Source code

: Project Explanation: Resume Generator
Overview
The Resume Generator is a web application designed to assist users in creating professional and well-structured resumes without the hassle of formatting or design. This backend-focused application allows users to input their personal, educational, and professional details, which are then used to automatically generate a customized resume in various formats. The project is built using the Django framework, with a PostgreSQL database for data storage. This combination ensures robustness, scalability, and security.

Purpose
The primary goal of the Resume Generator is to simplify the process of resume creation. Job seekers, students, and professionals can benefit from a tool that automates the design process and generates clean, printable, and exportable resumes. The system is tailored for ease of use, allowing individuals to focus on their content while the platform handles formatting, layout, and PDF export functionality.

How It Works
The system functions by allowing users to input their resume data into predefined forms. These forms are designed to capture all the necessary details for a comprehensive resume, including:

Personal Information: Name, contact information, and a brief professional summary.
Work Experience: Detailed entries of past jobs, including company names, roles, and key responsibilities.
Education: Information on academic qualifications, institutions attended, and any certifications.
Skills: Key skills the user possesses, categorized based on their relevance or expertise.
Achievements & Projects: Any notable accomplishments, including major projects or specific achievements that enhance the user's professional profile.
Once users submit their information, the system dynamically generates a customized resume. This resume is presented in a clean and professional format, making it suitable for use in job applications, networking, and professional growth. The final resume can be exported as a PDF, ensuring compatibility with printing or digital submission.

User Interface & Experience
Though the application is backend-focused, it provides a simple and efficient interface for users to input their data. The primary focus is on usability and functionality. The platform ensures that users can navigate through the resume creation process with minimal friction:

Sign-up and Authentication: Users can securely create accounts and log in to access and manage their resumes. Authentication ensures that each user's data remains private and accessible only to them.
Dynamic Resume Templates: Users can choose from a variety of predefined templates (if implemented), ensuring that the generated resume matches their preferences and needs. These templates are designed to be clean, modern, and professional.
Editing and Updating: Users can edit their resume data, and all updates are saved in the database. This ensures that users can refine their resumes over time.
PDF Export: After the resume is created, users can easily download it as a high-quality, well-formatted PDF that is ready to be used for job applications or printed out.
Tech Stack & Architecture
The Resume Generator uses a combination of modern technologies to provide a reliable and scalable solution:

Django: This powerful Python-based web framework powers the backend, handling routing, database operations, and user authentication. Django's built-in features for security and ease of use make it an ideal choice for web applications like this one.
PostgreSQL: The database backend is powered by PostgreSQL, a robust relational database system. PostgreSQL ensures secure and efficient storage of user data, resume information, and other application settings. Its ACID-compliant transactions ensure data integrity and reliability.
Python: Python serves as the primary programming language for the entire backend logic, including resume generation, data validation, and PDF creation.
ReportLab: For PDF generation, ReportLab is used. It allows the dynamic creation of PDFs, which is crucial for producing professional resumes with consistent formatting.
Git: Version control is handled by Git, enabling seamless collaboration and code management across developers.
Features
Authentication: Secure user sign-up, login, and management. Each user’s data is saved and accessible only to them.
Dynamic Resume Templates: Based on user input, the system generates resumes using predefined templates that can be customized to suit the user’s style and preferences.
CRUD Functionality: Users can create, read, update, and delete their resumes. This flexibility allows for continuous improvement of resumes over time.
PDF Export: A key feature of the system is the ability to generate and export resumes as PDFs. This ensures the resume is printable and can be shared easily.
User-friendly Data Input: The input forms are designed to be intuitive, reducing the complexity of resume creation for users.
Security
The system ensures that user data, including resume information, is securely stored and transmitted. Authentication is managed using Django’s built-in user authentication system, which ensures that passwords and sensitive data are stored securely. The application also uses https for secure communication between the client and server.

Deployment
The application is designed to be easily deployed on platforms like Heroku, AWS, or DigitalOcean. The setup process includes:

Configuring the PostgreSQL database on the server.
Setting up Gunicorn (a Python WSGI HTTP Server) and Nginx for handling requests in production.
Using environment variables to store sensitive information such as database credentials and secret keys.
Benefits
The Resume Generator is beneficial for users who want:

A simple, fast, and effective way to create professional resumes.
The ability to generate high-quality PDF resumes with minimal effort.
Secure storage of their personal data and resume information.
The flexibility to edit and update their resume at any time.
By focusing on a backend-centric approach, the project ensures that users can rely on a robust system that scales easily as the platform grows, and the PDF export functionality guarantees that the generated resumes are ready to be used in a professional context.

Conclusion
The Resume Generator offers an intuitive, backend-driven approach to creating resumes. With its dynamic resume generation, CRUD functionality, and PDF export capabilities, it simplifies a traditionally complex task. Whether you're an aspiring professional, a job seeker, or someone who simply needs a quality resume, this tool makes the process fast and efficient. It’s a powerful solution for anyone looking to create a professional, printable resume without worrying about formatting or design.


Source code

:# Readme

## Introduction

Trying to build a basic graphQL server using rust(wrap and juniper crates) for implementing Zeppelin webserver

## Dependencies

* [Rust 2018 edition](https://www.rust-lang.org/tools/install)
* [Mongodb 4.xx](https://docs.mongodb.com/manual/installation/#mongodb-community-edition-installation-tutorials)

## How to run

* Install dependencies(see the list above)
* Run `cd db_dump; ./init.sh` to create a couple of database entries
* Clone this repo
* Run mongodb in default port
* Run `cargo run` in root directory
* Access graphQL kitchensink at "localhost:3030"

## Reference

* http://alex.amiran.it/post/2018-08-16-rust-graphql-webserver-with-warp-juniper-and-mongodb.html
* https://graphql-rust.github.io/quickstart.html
+ + + + +
# TASK PROMPT
The answer must be the complete set of entries, retyped exactly.

# RESPONSE FOR THIS EXERCISE
Source code

: Project Explanation: Resume Generator
Overview
The Resume Generator is a web application designed to assist users in creating professional and well-structured resumes without the hassle of formatting or design. This backend-focused application allows users to input their personal, educational, and professional details, which are then used to automatically generate a customized resume in various formats. The project is built using the Django framework, with a PostgreSQL database for data storage. This combination ensures robustness, scalability, and security.

Purpose
The primary goal of the Resume Generator is to simplify the process of resume creation. Job seekers, students, and professionals can benefit from a tool that automates the design process and generates clean, printable, and exportable resumes. The system is tailored for ease of use, allowing individuals to focus on their content while the platform handles formatting, layout, and PDF export functionality.

How It Works
The system functions by allowing users to input their resume data into predefined forms. These forms are designed to capture all the necessary details for a comprehensive resume, including:

Personal Information: Name, contact information, and a brief professional summary.
Work Experience: Detailed entries of past jobs, including company names, roles, and key responsibilities.
Education: Information on academic qualifications, institutions attended, and any certifications.
Skills: Key skills the user possesses, categorized based on their relevance or expertise.
Achievements & Projects: Any notable accomplishments, including major projects or specific achievements that enhance the user's professional profile.
Once users submit their information, the system dynamically generates a customized resume. This resume is presented in a clean and professional format, making it suitable for use in job applications, networking, and professional growth. The final resume can be exported as a PDF, ensuring compatibility with printing or digital submission.

User Interface & Experience
Though the application is backend-focused, it provides a simple and efficient interface for users to input their data. The primary focus is on usability and functionality. The platform ensures that users can navigate through the resume creation process with minimal friction:

Sign-up and Authentication: Users can securely create accounts and log in to access and manage their resumes. Authentication ensures that each user's data remains private and accessible only to them.
Dynamic Resume Templates: Users can choose from a variety of predefined templates (if implemented), ensuring that the generated resume matches their preferences and needs. These templates are designed to be clean, modern, and professional.
Editing and Updating: Users can edit their resume data, and all updates are saved in the database. This ensures that users can refine their resumes over time.
PDF Export: After the resume is created, users can easily download it as a high-quality, well-formatted PDF that is ready to be used for job applications or printed out.
Tech Stack & Architecture
The Resume Generator uses a combination of modern technologies to provide a reliable and scalable solution:

Django: This powerful Python-based web framework powers the backend, handling routing, database operations, and user authentication. Django's built-in features for security and ease of use make it an ideal choice for web applications like this one.
PostgreSQL: The database backend is powered by PostgreSQL, a robust relational database system. PostgreSQL ensures secure and efficient storage of user data, resume information, and other application settings. Its ACID-compliant transactions ensure data integrity and reliability.
Python: Python serves as the primary programming language for the entire backend logic, including resume generation, data validation, and PDF creation.
ReportLab: For PDF generation, ReportLab is used. It allows the dynamic creation of PDFs, which is crucial for producing professional resumes with consistent formatting.
Git: Version control is handled by Git, enabling seamless collaboration and code management across developers.
Features
Authentication: Secure user sign-up, login, and management. Each user’s data is saved and accessible only to them.
Dynamic Resume Templates: Based on user input, the system generates resumes using predefined templates that can be customized to suit the user’s style and preferences.
CRUD Functionality: Users can create, read, update, and delete their resumes. This flexibility allows for continuous improvement of resumes over time.
PDF Export: A key feature of the system is the ability to generate and export resumes as PDFs. This ensures the resume is printable and can be shared easily.
User-friendly Data Input: The input forms are designed to be intuitive, reducing the complexity of resume creation for users.
Security
The system ensures that user data, including resume information, is securely stored and transmitted. Authentication is managed using Django’s built-in user authentication system, which ensures that passwords and sensitive data are stored securely. The application also uses https for secure communication between the client and server.

Deployment
The application is designed to be easily deployed on platforms like Heroku, AWS, or DigitalOcean. The setup process includes:

Configuring the PostgreSQL database on the server.
Setting up Gunicorn (a Python WSGI HTTP Server) and Nginx for handling requests in production.
Using environment variables to store sensitive information such as database credentials and secret keys.
Benefits
The Resume Generator is beneficial for users who want:

A simple, fast, and effective way to create professional resumes.
The ability to generate high-quality PDF resumes with minimal effort.
Secure storage of their personal data and resume information.
The flexibility to edit and update their resume at any time.
By focusing on a backend-centric approach, the project ensures that users can rely on a robust system that scales easily as the platform grows, and the PDF export functionality guarantees that the generated resumes are ready to be used in a professional context.

Conclusion
The Resume Generator offers an intuitive, backend-driven approach to creating resumes. With its dynamic resume generation, CRUD functionality, and PDF export capabilities, it simplifies a traditionally complex task. Whether you're an aspiring professional, a job seeker, or someone who simply needs a quality resume, this tool makes the process fast and efficient. It’s a powerful solution for anyone looking to create a professional, printable resume without worrying about formatting or design.


Source code

:# Readme

## Introduction

Trying to build a basic graphQL server using rust(wrap and juniper crates) for implementing Zeppelin webserver

## Dependencies

* [Rust 2018 edition](https://www.rust-lang.org/tools/install)
* [Mongodb 4.xx](https://docs.mongodb.com/manual/installation/#mongodb-community-edition-installation-tutorials)

## How to run

* Install dependencies(see the list above)
* Run `cd db_dump; ./init.sh` to create a couple of database entries
* Clone this repo
* Run mongodb in default port
* Run `cargo run` in root directory
* Access graphQL kitchensink at "localhost:3030"

## Reference

* http://alex.amiran.it/post/2018-08-16-rust-graphql-webserver-with-warp-juniper-and-mongodb.html
* https://graphql-rust.github.io/quickstart.html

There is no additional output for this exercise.